Johannes wird als der Vorläufer bezeichnet, weil er durch sein treues Zeugnis für die Wahrheit (Joh 5,33) Jesus im Leben und im Tod vorausging. Die Sendung des Johannes ist so eng mit der von Christus verbunden, dass er der einzige Heilige im römischen Kalender ist, dessen Geburt (am 24. Juni) ebenso gefeiert wird wie (am 29. August) sein Tod. Auf diese Weise wird betont, was Jesus selbst sagte, nämlich dass unter den von einer Frau Geborenen kein Größerer aufgetreten ist als Johannes der Täufer (Mt 11,11). Am Tag seines Martyriums bitten wir ihn, uns zu helfen, wie er Vorläufer Jesu zu sein und den anderen zu verkünden, dass es keine größere Freude gibt, als für den Gottessohn zu leben und sogar das Leben hinzugeben.


WENIGE Monate vor seinem Martyrium, kurz nach der Taufe des Herrn, teilte Johannes seinen Jüngern mit, dass seine Mission erfüllt sei: Er muss wachsen, ich aber kleiner werden (Joh 3,30). Für ihn war die Zeit gekommen, beiseite zu treten, damit Jesus ins Zentrum rücken konnte. Johannes sprach mit großer Gelassenheit und erklärte sogar, dass seine Freude vollkommen sei: Diese Freude hat sich nun bei mir vollendet (Joh 3,29). Nun war es so weit, dass die Stimme des Bräutigams erklang (Joh 3,29), der das Reich Gottes verkündete, und Menschen vor dem Sohn Gottes niederknieten.

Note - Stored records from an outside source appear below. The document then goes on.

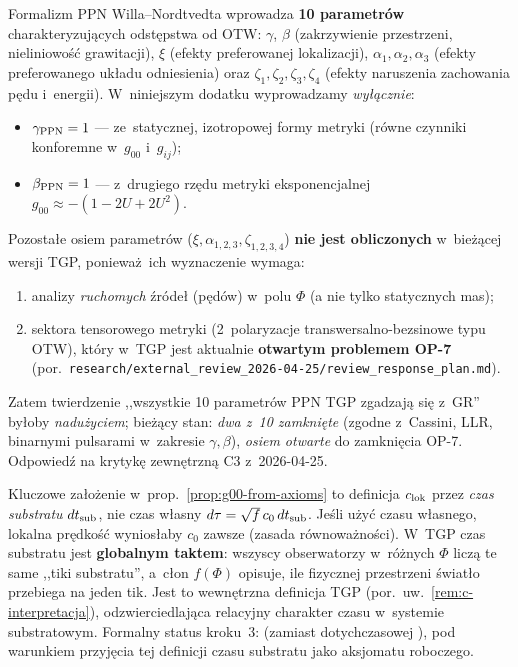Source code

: \begin{remark}%
\label{rem:PPN-scope-2026}
Formalizm PPN Willa--Nordtvedta wprowadza \textbf{10 parametr\'ow}
charakteryzuj\k{a}cych odst\k{e}pstwa od OTW: $\gamma$, $\beta$
(zakrzywienie przestrzeni, nieliniowo\'s\'c grawitacji),
$\xi$ (efekty preferowanej lokalizacji), $\alpha_1,\alpha_2,\alpha_3$
(efekty preferowanego uk\l{}adu odniesienia) oraz
$\zeta_1,\zeta_2,\zeta_3,\zeta_4$ (efekty naruszenia zachowania
p\k{e}du i~energii). W~niniejszym dodatku wyprowadzamy
\emph{wy\l{}\k{a}cznie}:
\begin{itemize}[nosep]
  \item $\gamma_{\rm PPN} = 1$ --- ze~statycznej, izotropowej
    formy metryki (r\'owne czynniki konforemne w~$g_{00}$
    i~$g_{ij}$);
  \item $\beta_{\rm PPN} = 1$ --- z~drugiego rz\k{e}du metryki
    eksponencjalnej $g_{00} \approx -(1 - 2U + 2U^2)$.
\end{itemize}
Pozosta\l{}e osiem parametr\'ow ($\xi, \alpha_{1,2,3},
\zeta_{1,2,3,4}$) \textbf{nie jest obliczonych} w~bie\.z\k{a}cej
wersji TGP, poniewa\.z~ich wyznaczenie wymaga:
\begin{enumerate}[nosep]
  \item analizy \emph{ruchomych} \'zr\'ode\l{} (p\k{e}d\'ow)
    w~polu $\Phi$ (a nie tylko statycznych mas);
  \item sektora tensorowego metryki (2~polaryzacje
    transwersalno-bezsinowe typu OTW), kt\'ory w~TGP jest
    aktualnie \textbf{otwartym problemem OP-7} (por.\
    \texttt{research/external\_review\_2026-04-25/review\_response\_plan.md}).
\end{enumerate}
Zatem twierdzenie ,,wszystkie 10 parametr\'ow PPN TGP zgadzaj\k{a}
si\k{e} z~GR'' by\l{}oby \emph{nadu\.zyciem}; bie\.z\k{a}cy stan:
\emph{dwa z~10 zamkni\k{e}te} (zgodne z~Cassini, LLR, binarnymi
pulsarami w~zakresie $\gamma, \beta$), \emph{osiem otwarte}
do zamkni\k{e}cia OP-7. Odpowied\'z na krytyk\k{e} zewn\k{e}trzn\k{a}
C3 z~2026-04-25.
\end{remark}

\begin{remark}%
\label{rem:substrate-time}
Kluczowe za\l{}o\.zenie w~prop.~\ref{prop:g00-from-axioms} to
definicja $c_{\rm lok}$ przez \emph{czas substratu} $dt_{\rm sub}$,
nie czas w\l{}asny $d\tau = \sqrt{f}\,c_0\,dt_{\rm sub}$.
Je\'sli u\.zy\'c czasu w\l{}asnego, lokalna pr\k{e}dko\'s\'c
wynios\l{}aby $c_0$ zawsze (zasada r\'ownowa\.zno\'sci).
W~TGP czas substratu jest \textbf{globalnym taktem}:
wszyscy obserwatorzy w~r\'o\.znych $\Phi$ licz\k{a} te same
,,tiki substratu'', a~c\l{}on $f(\Phi)$ opisuje,
ile fizycznej przestrzeni \'swiat\l{}o przebiega na jeden tik.
Jest to wewn\k{e}trzna definicja TGP (por.\ uw.~\ref{rem:c-interpretacja}),
odzwierciedlaj\k{a}ca relacyjny charakter czasu w~systemie substratowym.
Formalny status kroku~3: \statuslabel{Propozycja}
(zamiast dotychczasowej ),
pod warunkiem przyj\k{e}cia tej definicji czasu substratu
jako aksjomatu roboczego.
\end{remark}

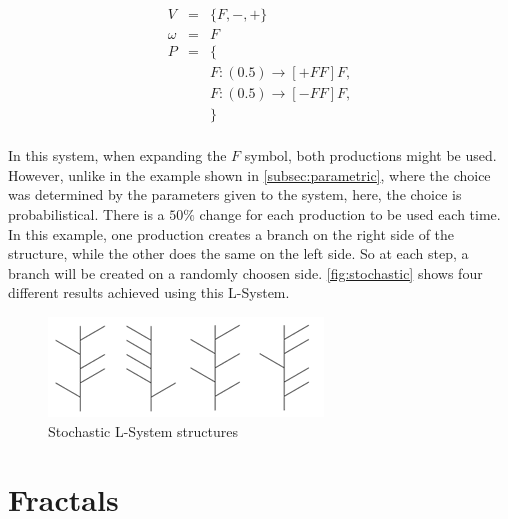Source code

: \documentclass{acmtog}
\begin{document}
\begin{eqnarray}
  V       &=& \{F, -, +\}                   \nonumber \\
  \omega  &=& F                             \nonumber \\
  P       &=& \{                            \nonumber \\
          & & F : (0.5) \rightarrow [+FF]F, \nonumber \\
          & & F : (0.5) \rightarrow [-FF]F, \nonumber \\
          & & \}                            \nonumber \\
\end{eqnarray}

In this system, when expanding the $F$ symbol, both productions might be used. However, unlike in the example shown in \autoref{subsec:parametric}, where the choice was determined by the parameters given to the system, here, the choice is probabilistical. There is a $50\%$ change for each production to be used each time. In this example, one production creates a branch on the right side of the structure, while the other does the same on the left side. So at each step, a branch will be created on a randomly choosen side. \autoref{fig:stochastic} shows four different results achieved using this L-System.

\begin{figure}[!htp]
  \begin{center}
    \includegraphics[width=0.6\columnwidth]{images/4_stochastic}
    \caption{Stochastic L-System structures \label{fig:stochastic}}
    \end{center}
\end{figure}





\section{Fractals}
\label{sec:fractals}
\end{document}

Wie dem Täufer kann es auch uns passieren, dass Menschen Bewunderung für uns empfinden, weil wir ihnen im Umgang mit Gott Horizonte eröffnen. Das ist begreiflich: Wenn wir ihnen etwas übermitteln, das ihnen hilft, den Weg zum Glück zu finden, ist es nur natürlich, dass sie uns mit Wertschätzung betrachten. Umgekehrt tut es uns gut, uns mit Dankbarkeit an all jene zu erinnern, die uns geholfen haben, unsere ersten Schritte im Glauben zu machen: Eltern, Brüder und Schwestern, Priester, Freunde, Lehrer ...

Doch wir sind nicht die Hauptakteure bei der Weitergabe dieses kostbaren Gutes. „Der Herr soll im Vordergrund stehen und Licht sein“2, sagte der heilige Josefmaria. Der Kern unseres Evangelisierungseifers besteht darin, den Namen des Herrn bekannt zu machen. Der Apostel stellt sich nicht selbst in den Mittelpunkt; seine Werke sind zwar wertvoll, aber sekundär. Alles zielt darauf ab, wie der heilige Josefmaria es ausdrückte, „dass unsere Mitmenschen Christus suchen, dass sie Christus finden, dass sie mit Christus Umgang haben, dass sie Christus folgen, dass sie Christus lieben, dass sie bei Christus bleiben“3 Genau das tat Johannes der Täufer, bis seine Anhänger Jesus entdeckten. Auch wenn seine Mission menschlich betrachtet als Misserfolg erscheint – er wurde von den Massen bewundert und kam dann einsam im Gefängnis zu Tode –, war sie in Wirklichkeit ein Triumph. Denn durch seine Arbeit fanden viele Männer und Frauen zu Jesus als dem Messias.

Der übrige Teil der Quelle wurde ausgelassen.